• Material supplied

• • •

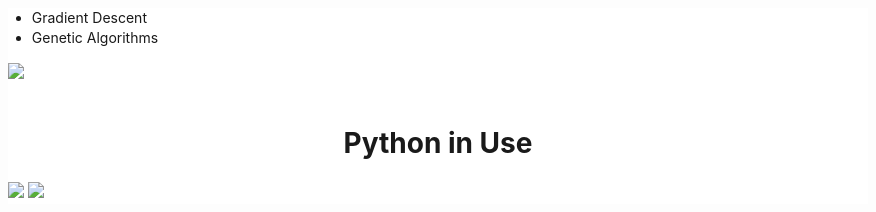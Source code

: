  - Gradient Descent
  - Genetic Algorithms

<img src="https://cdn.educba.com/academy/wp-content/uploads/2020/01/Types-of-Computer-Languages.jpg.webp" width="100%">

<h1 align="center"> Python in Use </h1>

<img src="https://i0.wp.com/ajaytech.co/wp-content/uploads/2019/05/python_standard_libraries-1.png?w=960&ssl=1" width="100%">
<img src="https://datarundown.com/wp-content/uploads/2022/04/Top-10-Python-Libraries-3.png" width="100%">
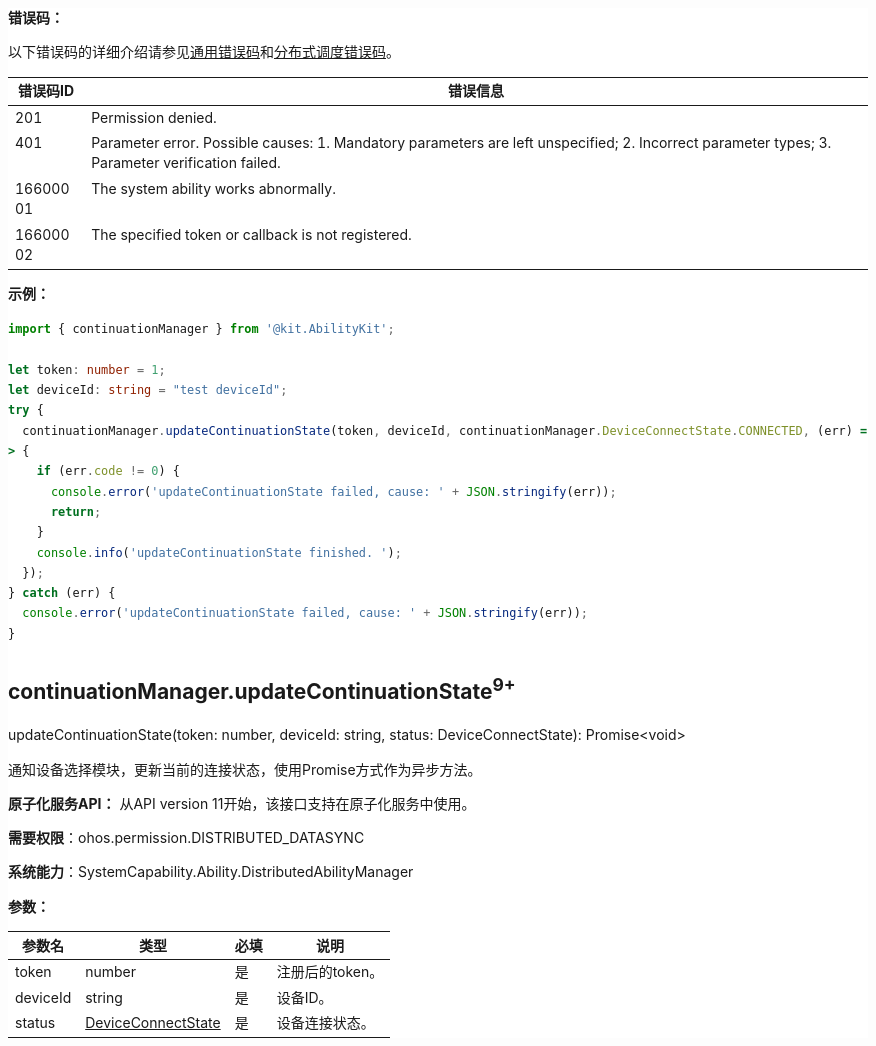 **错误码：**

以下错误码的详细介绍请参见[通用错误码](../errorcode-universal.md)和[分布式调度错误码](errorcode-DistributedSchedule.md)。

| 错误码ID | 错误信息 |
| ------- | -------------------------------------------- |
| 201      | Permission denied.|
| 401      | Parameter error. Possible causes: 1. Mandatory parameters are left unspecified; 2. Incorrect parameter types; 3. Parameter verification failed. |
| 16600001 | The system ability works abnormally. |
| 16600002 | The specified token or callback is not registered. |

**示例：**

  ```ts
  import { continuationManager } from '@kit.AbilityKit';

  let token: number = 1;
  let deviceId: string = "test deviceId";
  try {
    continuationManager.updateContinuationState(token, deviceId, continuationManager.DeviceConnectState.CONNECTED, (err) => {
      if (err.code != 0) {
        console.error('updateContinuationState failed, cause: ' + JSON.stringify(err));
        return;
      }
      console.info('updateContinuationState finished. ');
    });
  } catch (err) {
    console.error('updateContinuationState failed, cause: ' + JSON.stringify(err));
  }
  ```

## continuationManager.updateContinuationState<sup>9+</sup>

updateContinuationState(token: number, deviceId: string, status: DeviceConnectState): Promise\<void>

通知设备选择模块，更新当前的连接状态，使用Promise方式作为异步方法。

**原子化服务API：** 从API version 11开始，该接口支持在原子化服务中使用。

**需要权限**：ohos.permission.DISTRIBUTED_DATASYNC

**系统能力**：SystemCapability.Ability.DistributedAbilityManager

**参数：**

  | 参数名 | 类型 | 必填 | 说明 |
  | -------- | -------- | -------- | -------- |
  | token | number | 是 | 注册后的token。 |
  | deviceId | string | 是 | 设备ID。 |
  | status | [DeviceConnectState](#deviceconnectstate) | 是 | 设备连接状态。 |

• • •

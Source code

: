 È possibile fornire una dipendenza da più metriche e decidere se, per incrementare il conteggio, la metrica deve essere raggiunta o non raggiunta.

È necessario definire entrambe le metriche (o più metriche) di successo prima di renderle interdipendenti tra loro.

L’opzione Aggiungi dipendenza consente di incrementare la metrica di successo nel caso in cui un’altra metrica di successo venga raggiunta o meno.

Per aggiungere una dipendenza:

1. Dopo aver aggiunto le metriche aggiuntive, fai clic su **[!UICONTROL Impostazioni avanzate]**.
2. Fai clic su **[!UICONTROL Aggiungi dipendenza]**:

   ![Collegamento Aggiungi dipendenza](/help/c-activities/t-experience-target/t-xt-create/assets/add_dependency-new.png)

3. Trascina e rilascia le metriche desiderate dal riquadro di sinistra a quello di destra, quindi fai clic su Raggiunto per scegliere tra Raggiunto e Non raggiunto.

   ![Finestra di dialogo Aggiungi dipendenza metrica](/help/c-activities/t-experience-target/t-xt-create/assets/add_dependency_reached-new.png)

• • •

• The task
What lines in the listing include the string "status"? Copy them out.

• Solution below
updateContinuationState(token: number, deviceId: string, status: DeviceConnectState): Promise\<void>
  | status | [DeviceConnectState](#deviceconnectstate) | 是 | 设备连接状态。 |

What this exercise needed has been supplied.